What you have to do:
Go through the material below and count the lines containing the word "Authentication". Give that number by itself.

Data shown:
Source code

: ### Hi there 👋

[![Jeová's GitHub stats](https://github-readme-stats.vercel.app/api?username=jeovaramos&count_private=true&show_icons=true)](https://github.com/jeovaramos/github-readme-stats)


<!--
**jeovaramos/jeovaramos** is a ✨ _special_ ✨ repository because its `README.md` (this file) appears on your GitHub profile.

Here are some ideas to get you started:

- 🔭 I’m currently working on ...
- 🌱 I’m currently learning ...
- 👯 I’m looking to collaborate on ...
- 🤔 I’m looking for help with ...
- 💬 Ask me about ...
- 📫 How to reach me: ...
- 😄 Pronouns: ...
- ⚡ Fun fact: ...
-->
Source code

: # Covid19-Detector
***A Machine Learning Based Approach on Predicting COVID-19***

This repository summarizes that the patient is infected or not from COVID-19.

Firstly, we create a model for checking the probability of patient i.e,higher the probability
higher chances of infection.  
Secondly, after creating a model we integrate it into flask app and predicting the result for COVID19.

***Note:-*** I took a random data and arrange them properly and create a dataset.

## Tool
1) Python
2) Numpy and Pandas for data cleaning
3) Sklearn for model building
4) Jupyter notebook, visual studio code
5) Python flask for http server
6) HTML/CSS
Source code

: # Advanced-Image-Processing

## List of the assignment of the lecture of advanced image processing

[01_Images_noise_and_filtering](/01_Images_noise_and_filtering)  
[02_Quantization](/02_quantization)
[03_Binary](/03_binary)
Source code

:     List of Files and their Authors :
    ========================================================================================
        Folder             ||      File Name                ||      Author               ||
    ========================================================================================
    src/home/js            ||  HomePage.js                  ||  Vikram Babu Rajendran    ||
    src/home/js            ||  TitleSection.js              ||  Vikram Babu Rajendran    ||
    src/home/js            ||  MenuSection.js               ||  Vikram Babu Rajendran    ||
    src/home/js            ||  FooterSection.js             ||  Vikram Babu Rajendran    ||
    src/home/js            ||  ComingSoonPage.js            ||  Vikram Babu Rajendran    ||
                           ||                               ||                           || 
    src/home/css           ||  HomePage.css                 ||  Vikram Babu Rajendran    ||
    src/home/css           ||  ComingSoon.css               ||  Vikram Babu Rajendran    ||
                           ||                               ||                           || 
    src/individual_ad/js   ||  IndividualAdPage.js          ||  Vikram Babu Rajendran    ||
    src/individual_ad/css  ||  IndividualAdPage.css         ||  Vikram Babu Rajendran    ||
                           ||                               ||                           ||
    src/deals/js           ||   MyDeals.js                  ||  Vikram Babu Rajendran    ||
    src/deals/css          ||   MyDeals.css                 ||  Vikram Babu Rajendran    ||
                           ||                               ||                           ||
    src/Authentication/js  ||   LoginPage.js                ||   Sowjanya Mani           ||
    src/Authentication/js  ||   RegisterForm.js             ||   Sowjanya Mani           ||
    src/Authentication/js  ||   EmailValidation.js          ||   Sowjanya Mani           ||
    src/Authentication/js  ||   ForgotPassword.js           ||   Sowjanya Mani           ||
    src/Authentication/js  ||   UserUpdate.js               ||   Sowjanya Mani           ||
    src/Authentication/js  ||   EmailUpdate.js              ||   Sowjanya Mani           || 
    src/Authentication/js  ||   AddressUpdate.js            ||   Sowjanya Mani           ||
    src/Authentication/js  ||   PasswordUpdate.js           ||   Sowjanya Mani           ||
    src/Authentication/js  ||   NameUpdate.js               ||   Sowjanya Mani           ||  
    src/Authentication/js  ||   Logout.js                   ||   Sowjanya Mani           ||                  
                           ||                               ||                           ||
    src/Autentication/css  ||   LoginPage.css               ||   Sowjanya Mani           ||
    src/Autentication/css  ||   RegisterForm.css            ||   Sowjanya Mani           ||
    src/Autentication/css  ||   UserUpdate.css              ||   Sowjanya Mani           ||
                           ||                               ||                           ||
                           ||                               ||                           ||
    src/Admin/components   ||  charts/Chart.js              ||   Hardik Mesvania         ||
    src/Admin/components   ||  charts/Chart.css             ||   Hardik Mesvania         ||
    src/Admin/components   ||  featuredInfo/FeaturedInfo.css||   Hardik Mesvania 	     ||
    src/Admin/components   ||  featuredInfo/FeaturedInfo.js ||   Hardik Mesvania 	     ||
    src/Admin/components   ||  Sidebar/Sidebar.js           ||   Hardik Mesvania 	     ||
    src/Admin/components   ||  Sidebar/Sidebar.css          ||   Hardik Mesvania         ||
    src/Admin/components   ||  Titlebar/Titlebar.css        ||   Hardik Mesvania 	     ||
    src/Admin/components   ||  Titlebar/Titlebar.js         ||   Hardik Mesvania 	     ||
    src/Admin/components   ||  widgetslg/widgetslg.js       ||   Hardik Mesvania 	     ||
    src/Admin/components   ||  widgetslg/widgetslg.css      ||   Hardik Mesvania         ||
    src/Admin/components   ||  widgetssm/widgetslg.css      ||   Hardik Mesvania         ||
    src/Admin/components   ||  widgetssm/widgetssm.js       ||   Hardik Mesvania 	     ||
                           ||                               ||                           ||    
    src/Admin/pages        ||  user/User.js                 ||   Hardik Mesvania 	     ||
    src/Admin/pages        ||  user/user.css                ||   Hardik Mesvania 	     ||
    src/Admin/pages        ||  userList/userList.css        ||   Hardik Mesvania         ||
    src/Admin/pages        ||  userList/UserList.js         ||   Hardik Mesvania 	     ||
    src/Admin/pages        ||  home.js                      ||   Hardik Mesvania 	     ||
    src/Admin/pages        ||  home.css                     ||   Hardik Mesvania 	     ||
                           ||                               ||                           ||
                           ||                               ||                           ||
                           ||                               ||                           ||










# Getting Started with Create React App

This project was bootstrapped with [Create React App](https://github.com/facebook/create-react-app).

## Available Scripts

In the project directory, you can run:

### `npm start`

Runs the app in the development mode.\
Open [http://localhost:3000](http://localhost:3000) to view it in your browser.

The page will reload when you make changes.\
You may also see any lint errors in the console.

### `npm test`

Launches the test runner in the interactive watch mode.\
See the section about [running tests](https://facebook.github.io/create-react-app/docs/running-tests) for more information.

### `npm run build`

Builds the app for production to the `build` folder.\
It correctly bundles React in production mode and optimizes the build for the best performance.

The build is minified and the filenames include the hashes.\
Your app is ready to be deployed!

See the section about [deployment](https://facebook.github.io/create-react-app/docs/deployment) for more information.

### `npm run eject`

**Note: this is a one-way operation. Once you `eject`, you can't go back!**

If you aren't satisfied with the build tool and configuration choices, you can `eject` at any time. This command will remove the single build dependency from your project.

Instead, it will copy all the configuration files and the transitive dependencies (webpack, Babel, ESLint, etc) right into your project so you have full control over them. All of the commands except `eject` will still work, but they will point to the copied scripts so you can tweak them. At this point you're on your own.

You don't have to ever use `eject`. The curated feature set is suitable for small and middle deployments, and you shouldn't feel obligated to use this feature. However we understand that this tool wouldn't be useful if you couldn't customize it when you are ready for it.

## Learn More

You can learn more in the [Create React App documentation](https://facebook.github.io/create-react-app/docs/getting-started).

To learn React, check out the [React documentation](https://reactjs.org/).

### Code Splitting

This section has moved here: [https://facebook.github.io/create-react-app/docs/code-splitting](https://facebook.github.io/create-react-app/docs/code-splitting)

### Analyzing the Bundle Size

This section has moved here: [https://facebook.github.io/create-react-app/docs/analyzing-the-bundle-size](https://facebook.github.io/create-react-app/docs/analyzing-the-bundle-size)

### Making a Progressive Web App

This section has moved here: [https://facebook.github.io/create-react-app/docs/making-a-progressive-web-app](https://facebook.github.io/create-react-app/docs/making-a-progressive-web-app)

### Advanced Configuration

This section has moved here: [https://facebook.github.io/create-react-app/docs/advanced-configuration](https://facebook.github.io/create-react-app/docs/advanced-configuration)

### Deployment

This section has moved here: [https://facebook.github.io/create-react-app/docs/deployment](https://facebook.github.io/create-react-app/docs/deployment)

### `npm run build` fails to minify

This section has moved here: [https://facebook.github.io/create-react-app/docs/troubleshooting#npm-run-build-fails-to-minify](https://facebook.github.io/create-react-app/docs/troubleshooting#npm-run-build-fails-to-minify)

Task solution:
10